In Shanghai, where the average monthly wage is about $350, a gallon of milk now costs about $5.50.
Wages have also risen sharply this year in coastal provinces amid reports of labor shortages and worker demands for higher pay. Many analysts expect more wage increases next year.
That may be good for workers, analysts say, but it will also change the dynamics of the Chinese economy and its export sector while contributing to higher inflation.
Beijing is now under pressure to mop up excess liquidity after state banks went on a lending binge during the stimulus program that got under way in early 2009. Analysts say a large portion of that lending was diverted to speculate in the property market.
In addition to restricting lending at the big state banks, Beijing recently moved to close hundreds of underground banks and attempted to restrain local governments from borrowing to build huge infrastructure projects, some of which may be wasteful, according to analysts.

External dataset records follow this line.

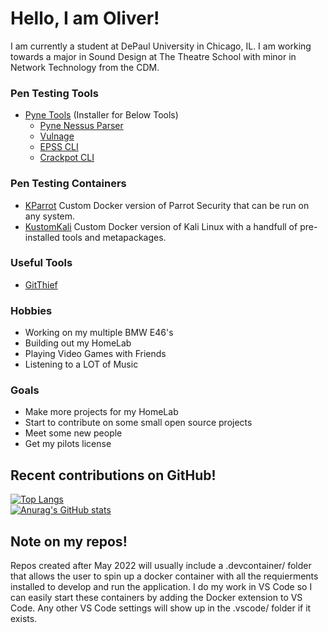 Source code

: # Hello, I am Oliver!

I am currently a student at DePaul University in Chicago, IL. I am working towards a major in Sound Design at The Theatre School with minor in Network Technology from the CDM.

<!-- ### Current Projects
You can find the majority of my current projects here at [Scotten Labs](https://github.com/Scotten-Labs) -->

### Pen Testing Tools
- [Pyne Tools](https://github.com/Hoplite-Consulting/PyneTools) (Installer for Below Tools)
  - [Pyne Nessus Parser](https://github.com/Hoplite-Consulting/Pyne)
  - [Vulnage](https://github.com/Hoplite-Consulting/Vulnage)
  - [EPSS CLI](https://github.com/Hoplite-Consulting/EPSS-CLI)
  - [Crackpot CLI](https://github.com/Hoplite-Consulting/Crackpot-CLI)
 
### Pen Testing Containers
- [KParrot](https://github.com/oliv10/KParrot) Custom Docker version of Parrot Security that can be run on any system.
- [KustomKali](https://github.com/oliv10/KustomKali) Custom Docker version of Kali Linux with a handfull of pre-installed tools and metapackages.
  
 ### Useful Tools
 - [GitThief](https://github.com/oliv10/GitThief)

### Hobbies
- Working on my multiple BMW E46's
- Building out my HomeLab
- Playing Video Games with Friends
- Listening to a LOT of Music

### Goals
- Make more projects for my HomeLab
- Start to contribute on some small open source projects
- Meet some new people
- Get my pilots license

## Recent contributions on GitHub!
[![Top Langs](https://github-readme-stats.vercel.app/api/top-langs/?username=oliv10&theme=darcula&hide_border=true&layout=compact)](https://github.com/anuraghazra/github-readme-stats)
<br>
[![Anurag's GitHub stats](https://github-readme-stats.vercel.app/api?username=oliv10&show_icons=true&count_private=true&hide_title=true&theme=darcula&include_all_commits=true&hide_border=true)](https://github.com/anuraghazra/github-readme-stats)
<br>
<!-- [![Mathias' WakaTime stats](https://github-readme-stats.vercel.app/api/wakatime?username=oliv10&theme=darcula&hide_border=true&layout=compact)](https://github.com/anuraghazra/github-readme-stats) -->

## Note on my repos!
Repos created after May 2022 will usually include a .devcontainer/ folder that allows the user to spin up a docker container with all the requierments installed to develop and run the application. I do my work in VS Code so I can easily start these containers by adding the Docker extension to VS Code. Any other VS Code settings will show up in the .vscode/ folder if it exists.
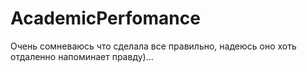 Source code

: # AcademicPerfomance
Очень сомневаюсь что сделала все правильно, надеюсь оно хоть отдаленно напоминает правду)...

Some economists say the real solution is for Beijing to privatize more industries and let the market play a bigger role. After the financial crisis hit, the state assumed more control over the economy.

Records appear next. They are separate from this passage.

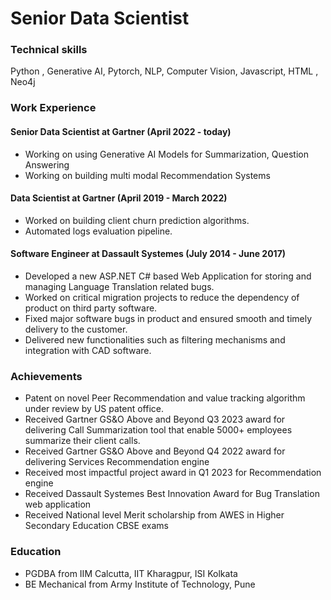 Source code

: # Senior Data Scientist
### Technical skills ###
Python , Generative AI, Pytorch, NLP, Computer Vision, Javascript, HTML , Neo4j

### Work Experience ###
#### Senior Data Scientist at Gartner (April 2022 - today)
- Working on using Generative AI Models for Summarization, Question Answering 
- Working on building multi modal Recommendation Systems

#### Data Scientist at Gartner (April 2019 - March 2022)
- Worked on building client churn prediction algorithms.
- Automated logs evaluation pipeline.

#### Software Engineer at Dassault Systemes (July 2014 - June 2017)
- Developed a new ASP.NET C# based Web Application for storing and managing Language Translation related bugs.
- Worked on critical migration projects to reduce the dependency of product on third party software.
- Fixed major software bugs in product and ensured smooth and timely delivery to the customer.
- Delivered new functionalities such as filtering mechanisms and integration with CAD software.

### Achievements
- Patent on novel Peer Recommendation and value tracking algorithm under review by US patent office.
- Received Gartner GS&O Above and Beyond Q3 2023 award for delivering Call Summarization tool that enable 5000+ employees summarize their client calls.
- Received Gartner GS&O Above and Beyond Q4 2022 award for delivering Services Recommendation engine 
- Received most impactful project award in Q1 2023 for Recommendation engine
- Received Dassault Systemes Best Innovation Award for Bug Translation web application 
- Received National level Merit scholarship from AWES in Higher Secondary Education CBSE exams

### Education ###
- PGDBA from IIM Calcutta, IIT Kharagpur, ISI Kolkata  
- BE Mechanical from Army Institute of Technology, Pune



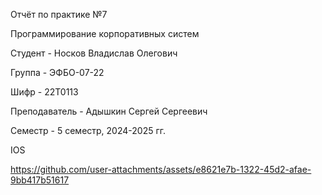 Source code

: Отчёт по практике №7

Программирование корпоративных систем

Студент - Носков Владислав Олегович

Группа - ЭФБО-07-22

Шифр - 22Т0113

Преподаватель - Адышкин Сергей Сергеевич

Семестр - 5 семестр, 2024-2025 гг.

IOS


https://github.com/user-attachments/assets/e8621e7b-1322-45d2-afae-9bb417b51617

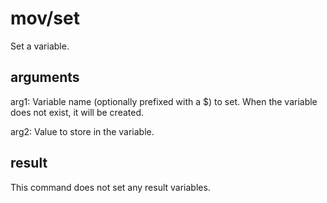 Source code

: # mov/set

Set a variable.

## arguments

arg1: Variable name (optionally prefixed with a $) to set. When the variable does not exist, it will be created.

arg2: Value to store in the variable.

## result

This command does not set any result variables.
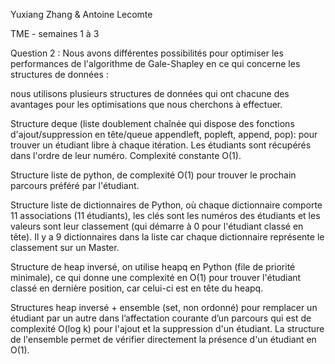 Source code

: Yuxiang Zhang & Antoine Lecomte

TME - semaines 1 à 3

Question 2 :
Nous avons différentes possibilités pour optimiser les performances de l'algorithme
de Gale-Shapley en ce qui concerne les structures de données :

nous utilisons plusieurs structures de données qui ont chacune des avantages pour les optimisations que nous cherchons à effectuer.

Structure deque (liste doublement chaînée qui dispose des fonctions d'ajout/suppression en tête/queue appendleft, popleft, append, pop): pour trouver un étudiant libre à chaque itération. Les étudiants sont récupérés dans l'ordre de leur numéro. Complexité constante O(1).

Structure liste de python, de complexité O(1) pour trouver le prochain parcours préféré par l'étudiant.

Structure liste de dictionnaires de Python, où chaque dictionnaire comporte 11 associations (11 étudiants), les clés sont les numéros des étudiants et les valeurs sont leur classement (qui démarre à 0 pour l'étudiant classé en tête). Il y a 9 dictionnaires dans la liste car chaque dictionnaire représente le classement sur un Master.

Structure de heap inversé, on utilise heapq en Python (file de priorité minimale), ce qui donne une complexité en O(1) pour trouver l'étudiant classé en dernière position, car celui-ci est en tête du heapq.

Structures heap inversé + ensemble (set, non ordonné) pour remplacer un étudiant par un autre dans l’affectation courante d’un parcours qui est de complexité O(log k) pour l'ajout et la suppression d'un étudiant. La structure de l'ensemble permet de vérifier directement la présence d'un étudiant en O(1).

Now, state banks and big state-owned companies are reluctant to surrender control over industries where they have monopoly power, analysts say.

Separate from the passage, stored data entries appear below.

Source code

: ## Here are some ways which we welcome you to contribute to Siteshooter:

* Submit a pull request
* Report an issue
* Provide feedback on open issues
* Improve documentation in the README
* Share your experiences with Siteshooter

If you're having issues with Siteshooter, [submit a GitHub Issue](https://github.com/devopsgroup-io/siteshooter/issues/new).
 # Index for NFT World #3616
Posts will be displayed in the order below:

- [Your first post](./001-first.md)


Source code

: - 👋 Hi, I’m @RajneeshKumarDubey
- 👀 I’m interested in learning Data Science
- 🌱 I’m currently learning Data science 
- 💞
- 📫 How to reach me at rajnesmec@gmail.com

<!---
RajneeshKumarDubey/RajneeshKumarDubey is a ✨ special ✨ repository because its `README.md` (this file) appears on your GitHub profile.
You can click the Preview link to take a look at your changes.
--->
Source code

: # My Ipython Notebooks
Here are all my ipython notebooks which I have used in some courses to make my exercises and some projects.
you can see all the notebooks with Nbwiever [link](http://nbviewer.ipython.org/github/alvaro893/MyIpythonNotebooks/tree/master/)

“Inflation is not the most serious problem,” says Xu Xiaonian, a professor of economics at the China Europe International Business School in Shanghai. “The most fundamental problem we have to resolve is structural. We need more opening up and reform policies. Look at the state monopolies in education, health care, telecom and entertainment. We need to break those up. We need to create more jobs and make the economy more innovative.”
Zhiwu Chen, a professor of finance at Yale, agrees.
“The state economy and the local governments will be where the future problems occur,” Professor Chen said in an e-mail response to questions on Sunday. “They will be the sources of real troubles for the banks and the financial system.”